__Exercise brief__:
Produce an exact transcript of all the records.

[Saved entries]
== Segment start ==

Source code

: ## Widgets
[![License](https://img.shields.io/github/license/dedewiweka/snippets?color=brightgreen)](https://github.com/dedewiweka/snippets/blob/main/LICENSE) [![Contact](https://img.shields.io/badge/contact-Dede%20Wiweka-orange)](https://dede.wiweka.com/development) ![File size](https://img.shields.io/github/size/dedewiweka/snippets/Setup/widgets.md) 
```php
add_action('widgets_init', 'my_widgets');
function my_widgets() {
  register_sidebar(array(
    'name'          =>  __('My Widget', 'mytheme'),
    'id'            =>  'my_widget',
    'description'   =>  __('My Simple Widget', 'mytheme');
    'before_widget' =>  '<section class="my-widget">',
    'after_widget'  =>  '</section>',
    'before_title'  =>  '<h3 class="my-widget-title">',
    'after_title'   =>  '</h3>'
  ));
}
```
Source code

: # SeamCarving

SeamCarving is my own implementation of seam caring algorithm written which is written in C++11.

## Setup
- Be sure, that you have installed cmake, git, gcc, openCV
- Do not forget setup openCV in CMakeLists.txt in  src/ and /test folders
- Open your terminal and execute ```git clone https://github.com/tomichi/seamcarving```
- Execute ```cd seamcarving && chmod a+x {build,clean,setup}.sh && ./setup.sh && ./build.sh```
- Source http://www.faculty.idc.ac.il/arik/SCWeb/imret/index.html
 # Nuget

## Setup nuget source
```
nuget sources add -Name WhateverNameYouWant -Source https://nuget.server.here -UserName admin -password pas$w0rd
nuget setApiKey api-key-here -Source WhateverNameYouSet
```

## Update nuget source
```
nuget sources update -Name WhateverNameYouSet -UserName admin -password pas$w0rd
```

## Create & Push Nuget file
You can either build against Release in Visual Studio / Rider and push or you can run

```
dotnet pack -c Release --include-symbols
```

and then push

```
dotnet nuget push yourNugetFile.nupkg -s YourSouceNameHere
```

== Segment end ==

__Response area__:
Source code

: ## Widgets
[![License](https://img.shields.io/github/license/dedewiweka/snippets?color=brightgreen)](https://github.com/dedewiweka/snippets/blob/main/LICENSE) [![Contact](https://img.shields.io/badge/contact-Dede%20Wiweka-orange)](https://dede.wiweka.com/development) ![File size](https://img.shields.io/github/size/dedewiweka/snippets/Setup/widgets.md) 
```php
add_action('widgets_init', 'my_widgets');
function my_widgets() {
  register_sidebar(array(
    'name'          =>  __('My Widget', 'mytheme'),
    'id'            =>  'my_widget',
    'description'   =>  __('My Simple Widget', 'mytheme');
    'before_widget' =>  '<section class="my-widget">',
    'after_widget'  =>  '</section>',
    'before_title'  =>  '<h3 class="my-widget-title">',
    'after_title'   =>  '</h3>'
  ));
}
```
Source code

: # SeamCarving

SeamCarving is my own implementation of seam caring algorithm written which is written in C++11.

## Setup
- Be sure, that you have installed cmake, git, gcc, openCV
- Do not forget setup openCV in CMakeLists.txt in  src/ and /test folders
- Open your terminal and execute ```git clone https://github.com/tomichi/seamcarving```
- Execute ```cd seamcarving && chmod a+x {build,clean,setup}.sh && ./setup.sh && ./build.sh```
- Source http://www.faculty.idc.ac.il/arik/SCWeb/imret/index.html
 # Nuget

## Setup nuget source
```
nuget sources add -Name WhateverNameYouWant -Source https://nuget.server.here -UserName admin -password pas$w0rd
nuget setApiKey api-key-here -Source WhateverNameYouSet
```

## Update nuget source
```
nuget sources update -Name WhateverNameYouSet -UserName admin -password pas$w0rd
```

## Create & Push Nuget file
You can either build against Release in Visual Studio / Rider and push or you can run

```
dotnet pack -c Release --include-symbols
```

and then push

```
dotnet nuget push yourNugetFile.nupkg -s YourSouceNameHere
```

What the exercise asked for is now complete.